Work instructions >>
Beginning with the line that holds "Let the state" in the data below, give again every line through the one that holds "the Trajectory Integrator]", exactly as written.

Material provided >>
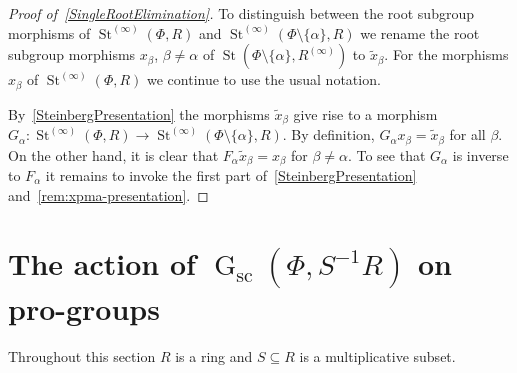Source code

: \documentclass[oneside, 11pt]{amsart}
\numberwithin{equation}{section}
\newtheorem{corollary}[lemma]{Corollary}
\theoremstyle{definition}
\theoremstyle{remark}
\DeclareMathOperator\St{St}
\DeclareMathOperator\GG{G}
\begin{document}
\begin{proof}[Proof of~\cref{SingleRootElimination}]
To distinguish between the root subgroup morphisms of $\St^{(\infty)}(\Phi, R)$ and $\St^{(\infty)}(\Phi\setminus\{\alpha\}, R)$ we rename the root subgroup morphisms $x_\beta$, $\beta\neq \alpha$ of $\St(\Phi\setminus\{\alpha\}, R^{(\infty)})$ to $\widetilde{x}_{\beta}$. For the morphisms $x_\beta$ of $\St^{(\infty)}(\Phi, R)$ we continue to use the usual notation. 

By~\cref{SteinbergPresentation} the morphisms $\widetilde{x}_{\beta}$ give rise to a morphism $G_\alpha \colon \St^{(\infty)}(\Phi, R) \to \St^{(\infty)}(\Phi\setminus\{\alpha\}, R)$. By definition, $G_\alpha x_\beta = \widetilde{x}_\beta$ for all $\beta$. On the other hand, it is clear that $F_\alpha \widetilde{x}_\beta = x_\beta$ for $\beta\neq \alpha$. To see that $G_\alpha$ is inverse to $F_\alpha$ it remains to invoke the first part of~\cref{SteinbergPresentation} and~\cref{rem:xpma-presentation}.
\end{proof}


\section{The action of \texorpdfstring{$\GG_{\mathrm{sc}}(\Phi, S^{-1}R)$}{G(Ф, R)} on pro-groups} \label{sec:local-action}
Throughout this section \(R\) is a ring and \(S \subseteq R\) is a multiplicative subset.
\end{document}
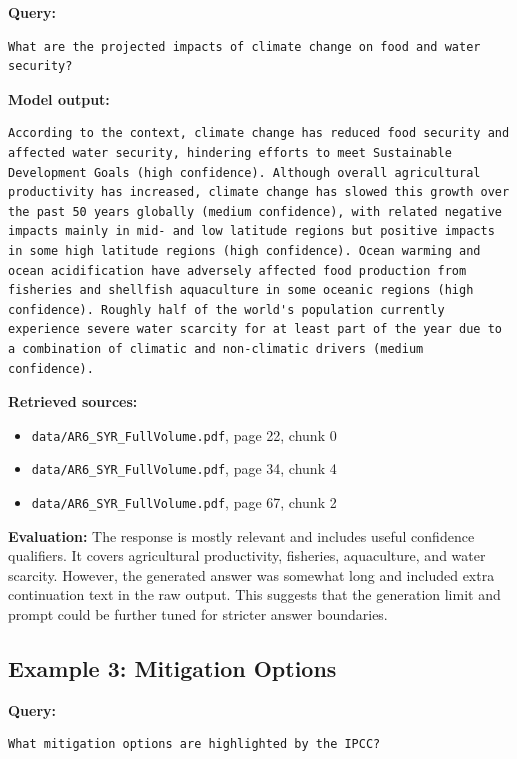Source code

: \documentclass[11pt,a4paper]{article}
\begin{document}
\textbf{Query:}
\begin{lstlisting}
What are the projected impacts of climate change on food and water security?
\end{lstlisting}

\textbf{Model output:}
\begin{lstlisting}
According to the context, climate change has reduced food security and affected water security, hindering efforts to meet Sustainable Development Goals (high confidence). Although overall agricultural productivity has increased, climate change has slowed this growth over the past 50 years globally (medium confidence), with related negative impacts mainly in mid- and low latitude regions but positive impacts in some high latitude regions (high confidence). Ocean warming and ocean acidification have adversely affected food production from fisheries and shellfish aquaculture in some oceanic regions (high confidence). Roughly half of the world's population currently experience severe water scarcity for at least part of the year due to a combination of climatic and non-climatic drivers (medium confidence).
\end{lstlisting}

\textbf{Retrieved sources:}
\begin{itemize}
    \item \texttt{data/AR6\_SYR\_FullVolume.pdf}, page 22, chunk 0
    \item \texttt{data/AR6\_SYR\_FullVolume.pdf}, page 34, chunk 4
    \item \texttt{data/AR6\_SYR\_FullVolume.pdf}, page 67, chunk 2
\end{itemize}

\textbf{Evaluation:} The response is mostly relevant and includes useful confidence qualifiers. It covers agricultural productivity, fisheries, aquaculture, and water scarcity. However, the generated answer was somewhat long and included extra continuation text in the raw output. This suggests that the generation limit and prompt could be further tuned for stricter answer boundaries.

\subsection{Example 3: Mitigation Options}

\textbf{Query:}
\begin{lstlisting}
What mitigation options are highlighted by the IPCC?
\end{lstlisting}
\end{document}
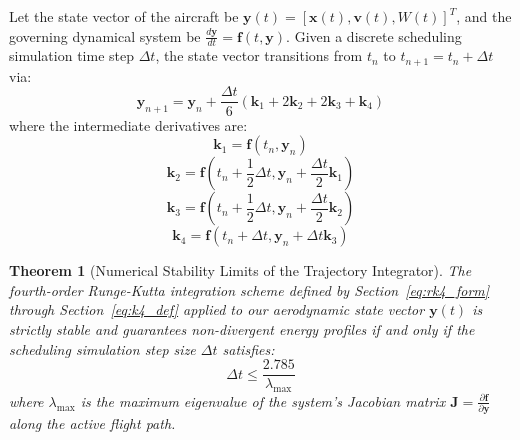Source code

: \documentclass[11pt,a4paper]{book}
\newtheorem{theorem}{Theorem}
\begin{document}
Let the state vector of the aircraft be $\mathbf{y}(t) = [\mathbf{x}(t), \mathbf{v}(t), W(t)]^T$, and the governing dynamical system be $\frac{d\mathbf{y}}{dt} = \mathbf{f}(t, \mathbf{y})$. Given a discrete scheduling simulation time step $\Delta t$, the state vector transitions from $t_n$ to $t_{n+1} = t_n + \Delta t$ via:
\begin{equation}
\label{eq:rk4_form}
\mathbf{y}_{n+1} = \mathbf{y}_n + \frac{\Delta t}{6} \left( \mathbf{k}_1 + 2\mathbf{k}_2 + 2\mathbf{k}_3 + \mathbf{k}_4 \right)
\end{equation}
where the intermediate derivatives are:
\begin{equation}
\label{eq:k1_def}
\mathbf{k}_1 = \mathbf{f}(t_n, \mathbf{y}_n)
\end{equation}
\begin{equation}
\label{eq:k2_def}
\mathbf{k}_2 = \mathbf{f}\left(t_n + \frac{1}{2}\Delta t, \mathbf{y}_n + \frac{\Delta t}{2}\mathbf{k}_1 \right)
\end{equation}
\begin{equation}
\label{eq:k3_def}
\mathbf{k}_3 = \mathbf{f}\left(t_n + \frac{1}{2}\Delta t, \mathbf{y}_n + \frac{\Delta t}{2}\mathbf{k}_2 \right)
\end{equation}
\begin{equation}
\label{eq:k4_def}
\mathbf{k}_4 = \mathbf{f}\left(t_n + \Delta t, \mathbf{y}_n + \Delta t \mathbf{k}_3 \right)
\end{equation}

\begin{theorem}[Numerical Stability Limits of the Trajectory Integrator]
The fourth-order Runge-Kutta integration scheme defined by Section~\ref{eq:rk4_form} through Section~\ref{eq:k4_def} applied to our aerodynamic state vector $\mathbf{y}(t)$ is strictly stable and guarantees non-divergent energy profiles if and only if the scheduling simulation step size $\Delta t$ satisfies:
\begin{equation}
\label{eq:stability_condition}
\Delta t \le \frac{2.785}{\lambda_{\max}}
\end{equation}
where $\lambda_{\max}$ is the maximum eigenvalue of the system's Jacobian matrix $\mathbf{J} = \frac{\partial \mathbf{f}}{\partial \mathbf{y}}$ along the active flight path.
\end{theorem}
\end{document}
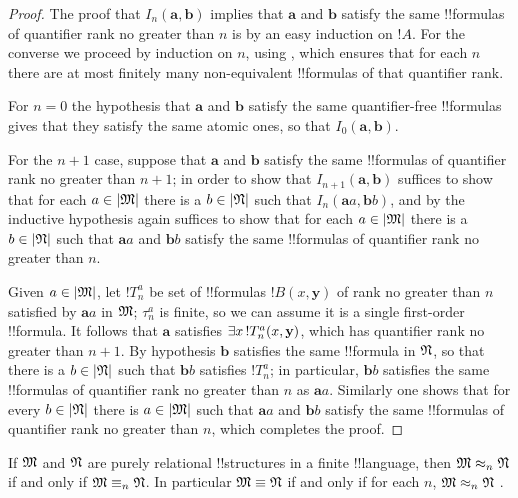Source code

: \documentclass[../../include/open-logic-section]{subfiles}
\begin{document}
\begin{proof}
  The proof that $I_n(\mathbf{a},\mathbf{b})$ implies that
  $\mathbf{a}$ and $\mathbf{b}$ satisfy the same !!{formula}s of
  quantifier rank no greater than $n$ is by an easy induction on
  $!A$. For the converse we proceed by induction on $n$, using
  , which ensures that for each $n$
  there are at most finitely many non-equivalent !!{formula}s of that
  quantifier rank.

  For $n=0$ the hypothesis that $\mathbf{a}$ and $\mathbf{b}$ satisfy
  the same quantifier-free !!{formula}s gives that they satisfy the same
  atomic ones, so that $I_0(\mathbf{a},\mathbf{b})$.

  For the $n+1$ case, suppose that $\mathbf{a}$ and $\mathbf{b}$
  satisfy the same !!{formula}s of quantifier rank no greater than
  $n+1$; in order to show that $I_{n+1}(\mathbf{a},\mathbf{b})$
  suffices to show that for each $a \in \left| \mathfrak M \right|$ there is a $b \in
  \left| \mathfrak N \right|$ such that $I_n(\mathbf{a}a,\mathbf{b}b)$, and by the
  inductive hypothesis again suffices to show that for each $a \in
  \left| \mathfrak M \right|$ there is a $b \in \left| \mathfrak N \right|$ such that $\mathbf{a}a$ and
  $\mathbf{b}b$ satisfy the same !!{formula}s of quantifier rank no
  greater than $n$.

  Given $a \in \left| \mathfrak M \right|$, let $!T^a_n$ be set of !!{formula}s
  $!B(x,\mathbf{y})$ of rank no greater than $n$ satisfied by
  $\mathbf{a}a$ in $\mathfrak M$; $\tau^a_n$ is finite, so we can
  assume it is a single first-order !!{formula}. It follows that
  $\mathbf{a}$ satisfies $\lexists[x][!T^a_n(x,\mathbf{y})]$, which
  has quantifier rank no greater than $n+1$. By hypothesis
  $\mathbf{b}$ satisfies the same !!{formula} in $\mathfrak N$, so that
  there is a $b \in \left| \mathfrak N \right|$ such that $\mathbf{b}b$ satisfies
  $!T^a_n$; in particular, $\mathbf{b}b$ satisfies the same
  !!{formula}s of quantifier rank no greater than $n$ as
  $\mathbf{a}a$. Similarly one shows that for every $b \in \left| \mathfrak N \right|$
  there is $a\in \left| \mathfrak M \right|$ such that $\mathbf{a}a$ and $\mathbf{b}b$
  satisfy the same !!{formula}s of quantifier rank no greater than $n$,
  which completes the proof.
\end{proof}

\begin{cor}
  If $\mathfrak M$ and $\mathfrak N$ are purely relational !!{structure}s
  in a finite !!{language}, then $\mathfrak M \approx_n\mathfrak N$ if and
  only if $\Struct{M} \elemequiv[n] \Struct{N}$. In particular
  $\Struct{M} \elemequiv \Struct{N}$ if and only if for each $n$,
  $\mathfrak M \approx_n \mathfrak N$ .
\end{cor}
\end{document}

Output for this task >>
Let the state vector of the aircraft be $\mathbf{y}(t) = [\mathbf{x}(t), \mathbf{v}(t), W(t)]^T$, and the governing dynamical system be $\frac{d\mathbf{y}}{dt} = \mathbf{f}(t, \mathbf{y})$. Given a discrete scheduling simulation time step $\Delta t$, the state vector transitions from $t_n$ to $t_{n+1} = t_n + \Delta t$ via:
\begin{equation}
\label{eq:rk4_form}
\mathbf{y}_{n+1} = \mathbf{y}_n + \frac{\Delta t}{6} \left( \mathbf{k}_1 + 2\mathbf{k}_2 + 2\mathbf{k}_3 + \mathbf{k}_4 \right)
\end{equation}
where the intermediate derivatives are:
\begin{equation}
\label{eq:k1_def}
\mathbf{k}_1 = \mathbf{f}(t_n, \mathbf{y}_n)
\end{equation}
\begin{equation}
\label{eq:k2_def}
\mathbf{k}_2 = \mathbf{f}\left(t_n + \frac{1}{2}\Delta t, \mathbf{y}_n + \frac{\Delta t}{2}\mathbf{k}_1 \right)
\end{equation}
\begin{equation}
\label{eq:k3_def}
\mathbf{k}_3 = \mathbf{f}\left(t_n + \frac{1}{2}\Delta t, \mathbf{y}_n + \frac{\Delta t}{2}\mathbf{k}_2 \right)
\end{equation}
\begin{equation}
\label{eq:k4_def}
\mathbf{k}_4 = \mathbf{f}\left(t_n + \Delta t, \mathbf{y}_n + \Delta t \mathbf{k}_3 \right)
\end{equation}

\begin{theorem}[Numerical Stability Limits of the Trajectory Integrator]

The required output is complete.